Information Block Start

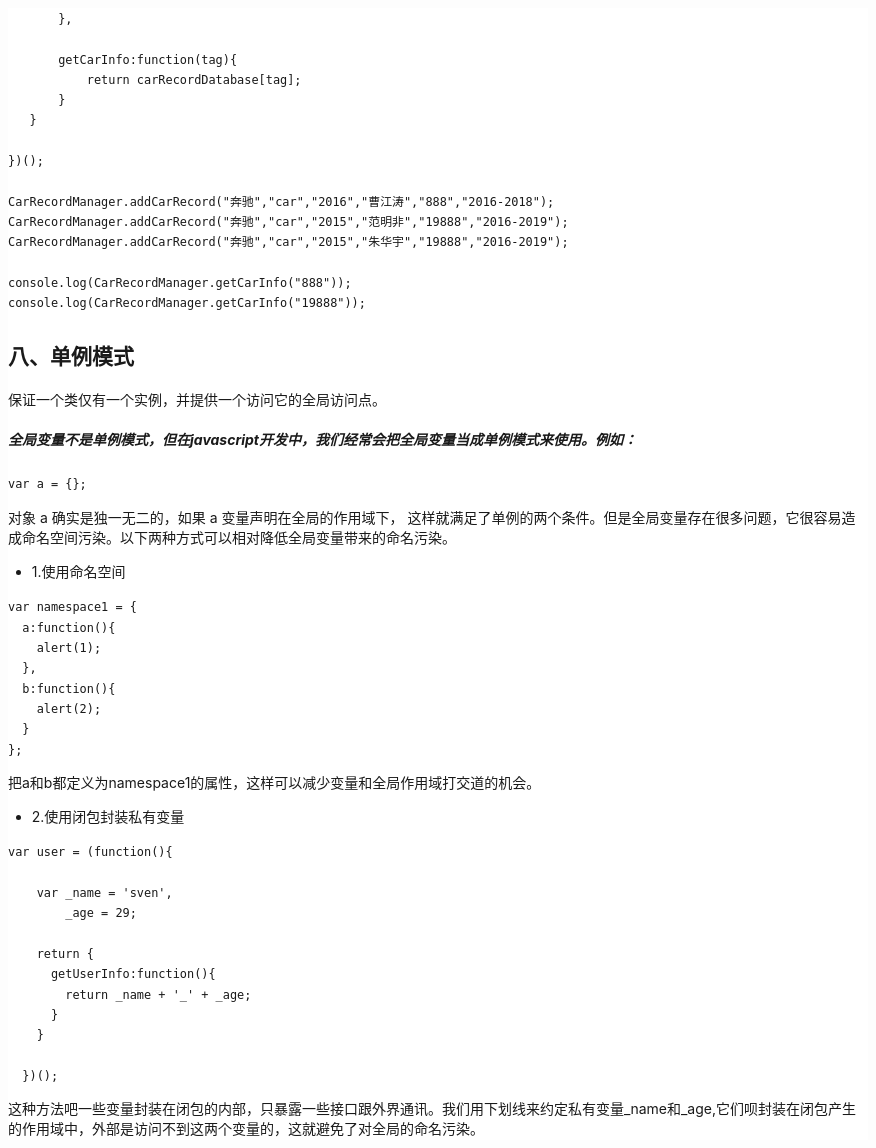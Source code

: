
 ```
       },

       getCarInfo:function(tag){
           return carRecordDatabase[tag];
       }
   }

})();

CarRecordManager.addCarRecord("奔驰","car","2016","曹江涛","888","2016-2018");
CarRecordManager.addCarRecord("奔驰","car","2015","范明非","19888","2016-2019");
CarRecordManager.addCarRecord("奔驰","car","2015","朱华宇","19888","2016-2019");

console.log(CarRecordManager.getCarInfo("888"));
console.log(CarRecordManager.getCarInfo("19888"));

```

## 八、单例模式
保证一个类仅有一个实例，并提供一个访问它的全局访问点。
##### 全局变量不是单例模式，但在javascript开发中，我们经常会把全局变量当成单例模式来使用。例如：
```
var a = {};
```
对象 a 确实是独一无二的，如果 a 变量声明在全局的作用域下， 这样就满足了单例的两个条件。但是全局变量存在很多问题，它很容易造成命名空间污染。以下两种方式可以相对降低全局变量带来的命名污染。

* 1.使用命名空间
```
var namespace1 = {
  a:function(){
    alert(1);
  },
  b:function(){
    alert(2);
  }
};
```
把a和b都定义为namespace1的属性，这样可以减少变量和全局作用域打交道的机会。

* 2.使用闭包封装私有变量
```
var user = (function(){

    var _name = 'sven',
        _age = 29;

    return {
      getUserInfo:function(){
        return _name + '_' + _age;
      }
    }

  })();

```
这种方法吧一些变量封装在闭包的内部，只暴露一些接口跟外界通讯。我们用下划线来约定私有变量_name和_age,它们呗封装在闭包产生的作用域中，外部是访问不到这两个变量的，这就避免了对全局的命名污染。
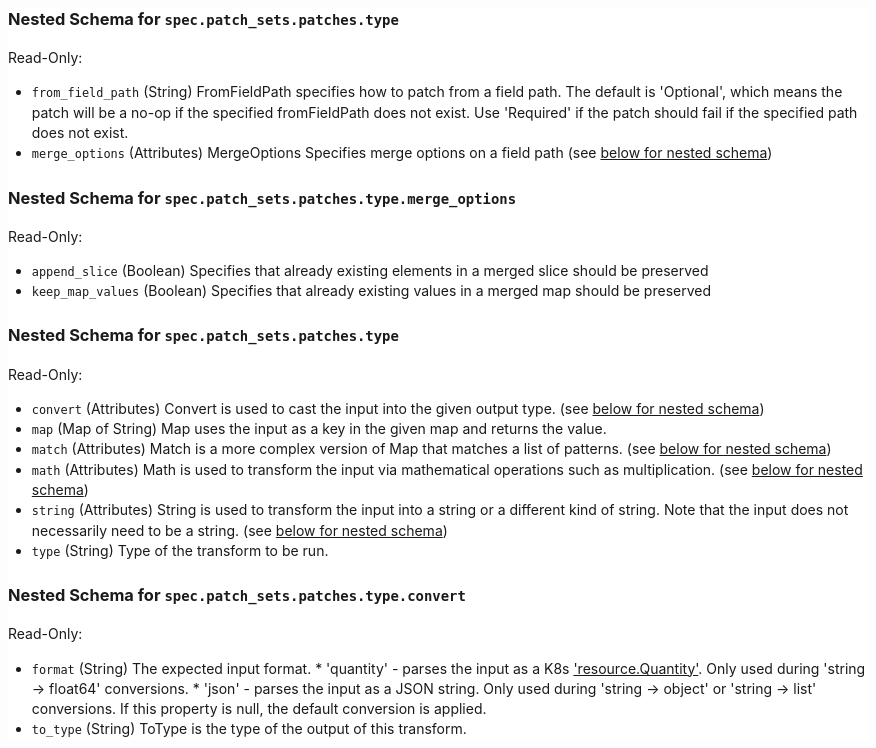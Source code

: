 

<a id="nestedatt--spec--patch_sets--patches--policy"></a>
### Nested Schema for `spec.patch_sets.patches.type`

Read-Only:

- `from_field_path` (String) FromFieldPath specifies how to patch from a field path. The default is 'Optional', which means the patch will be a no-op if the specified fromFieldPath does not exist. Use 'Required' if the patch should fail if the specified path does not exist.
- `merge_options` (Attributes) MergeOptions Specifies merge options on a field path (see [below for nested schema](#nestedatt--spec--patch_sets--patches--type--merge_options))

<a id="nestedatt--spec--patch_sets--patches--type--merge_options"></a>
### Nested Schema for `spec.patch_sets.patches.type.merge_options`

Read-Only:

- `append_slice` (Boolean) Specifies that already existing elements in a merged slice should be preserved
- `keep_map_values` (Boolean) Specifies that already existing values in a merged map should be preserved



<a id="nestedatt--spec--patch_sets--patches--transforms"></a>
### Nested Schema for `spec.patch_sets.patches.type`

Read-Only:

- `convert` (Attributes) Convert is used to cast the input into the given output type. (see [below for nested schema](#nestedatt--spec--patch_sets--patches--type--convert))
- `map` (Map of String) Map uses the input as a key in the given map and returns the value.
- `match` (Attributes) Match is a more complex version of Map that matches a list of patterns. (see [below for nested schema](#nestedatt--spec--patch_sets--patches--type--match))
- `math` (Attributes) Math is used to transform the input via mathematical operations such as multiplication. (see [below for nested schema](#nestedatt--spec--patch_sets--patches--type--math))
- `string` (Attributes) String is used to transform the input into a string or a different kind of string. Note that the input does not necessarily need to be a string. (see [below for nested schema](#nestedatt--spec--patch_sets--patches--type--string))
- `type` (String) Type of the transform to be run.

<a id="nestedatt--spec--patch_sets--patches--type--convert"></a>
### Nested Schema for `spec.patch_sets.patches.type.convert`

Read-Only:

- `format` (String) The expected input format.  * 'quantity' - parses the input as a K8s ['resource.Quantity'](https://pkg.go.dev/k8s.io/apimachinery/pkg/api/resource#Quantity). Only used during 'string -> float64' conversions. * 'json' - parses the input as a JSON string. Only used during 'string -> object' or 'string -> list' conversions.  If this property is null, the default conversion is applied.
- `to_type` (String) ToType is the type of the output of this transform.
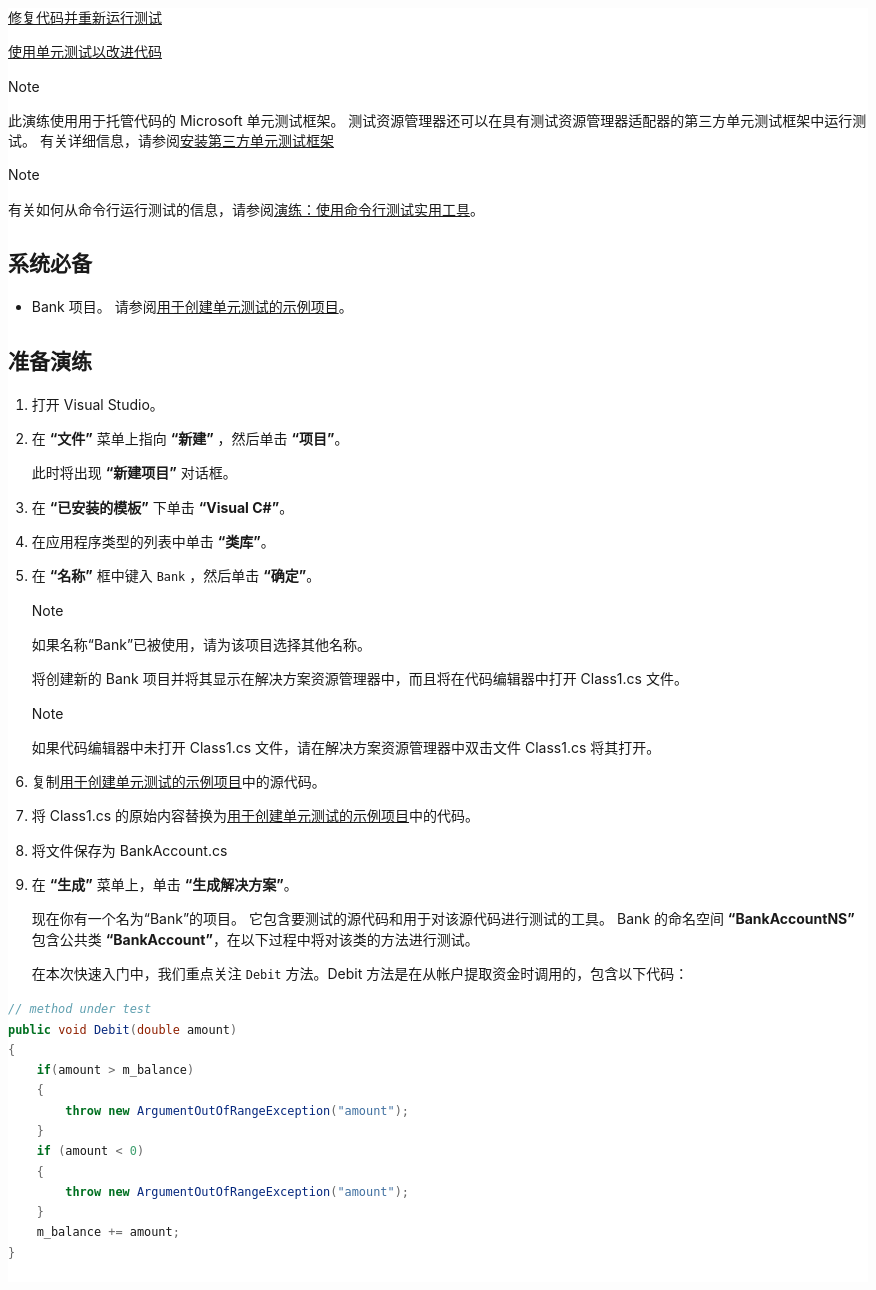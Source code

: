   [修复代码并重新运行测试](../test/walkthrough-creating-and-running-unit-tests-for-managed-code.md#BKMK_Fix_your_code_and_rerun_your_tests)  
  
  [使用单元测试以改进代码](../test/walkthrough-creating-and-running-unit-tests-for-managed-code.md#BKMK_Use_unit_tests_to_improve_your_code)  
  
> [!NOTE]
> 此演练使用用于托管代码的 Microsoft 单元测试框架。 测试资源管理器还可以在具有测试资源管理器适配器的第三方单元测试框架中运行测试。 有关详细信息，请参阅[安装第三方单元测试框架](../test/install-third-party-unit-test-frameworks.md)  
  
> [!NOTE]
> 有关如何从命令行运行测试的信息，请参阅[演练：使用命令行测试实用工具](https://msdn.microsoft.com/library/52c11992-9e94-4067-a4b7-59f19d69d867)。  
  
## <a name="prerequisites"></a>系统必备  
  
- Bank 项目。 请参阅[用于创建单元测试的示例项目](../test/sample-project-for-creating-unit-tests.md)。  
  
## <a name="BKMK_Prepare_the_walkthrough"></a>准备演练  
  
1. 打开 Visual Studio。  
  
2. 在 **“文件”** 菜单上指向 **“新建”** ，然后单击 **“项目”**。  
  
    此时将出现 **“新建项目”** 对话框。  
  
3. 在 **“已安装的模板”** 下单击 **“Visual C#”**。  
  
4. 在应用程序类型的列表中单击 **“类库”**。  
  
5. 在 **“名称”** 框中键入 `Bank` ，然后单击 **“确定”**。  
  
   > [!NOTE]
   > 如果名称“Bank”已被使用，请为该项目选择其他名称。  
  
    将创建新的 Bank 项目并将其显示在解决方案资源管理器中，而且将在代码编辑器中打开 Class1.cs 文件。  
  
   > [!NOTE]
   > 如果代码编辑器中未打开 Class1.cs 文件，请在解决方案资源管理器中双击文件 Class1.cs 将其打开。  
  
6. 复制[用于创建单元测试的示例项目](../test/sample-project-for-creating-unit-tests.md)中的源代码。  
  
7. 将 Class1.cs 的原始内容替换为[用于创建单元测试的示例项目](../test/sample-project-for-creating-unit-tests.md)中的代码。  
  
8. 将文件保存为 BankAccount.cs  
  
9. 在 **“生成”** 菜单上，单击 **“生成解决方案”**。  
  
   现在你有一个名为“Bank”的项目。 它包含要测试的源代码和用于对该源代码进行测试的工具。 Bank 的命名空间 **“BankAccountNS”** 包含公共类 **“BankAccount”**，在以下过程中将对该类的方法进行测试。  
  
   在本次快速入门中，我们重点关注 `Debit` 方法。Debit 方法是在从帐户提取资金时调用的，包含以下代码：  
  
```csharp  
// method under test  
public void Debit(double amount)  
{  
    if(amount > m_balance)  
    {  
        throw new ArgumentOutOfRangeException("amount");  
    }  
    if (amount < 0)  
    {  
        throw new ArgumentOutOfRangeException("amount");  
    }  
    m_balance += amount;  
}  
  
```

Information Block End

__What the exercise asks__
The answer is each line from the entries above in which the word "field" occurs.

__Response__
- `from_field_path` (String) FromFieldPath specifies how to patch from a field path. The default is 'Optional', which means the patch will be a no-op if the specified fromFieldPath does not exist. Use 'Required' if the patch should fail if the specified path does not exist.
- `merge_options` (Attributes) MergeOptions Specifies merge options on a field path (see [below for nested schema](#nestedatt--spec--patch_sets--patches--type--merge_options))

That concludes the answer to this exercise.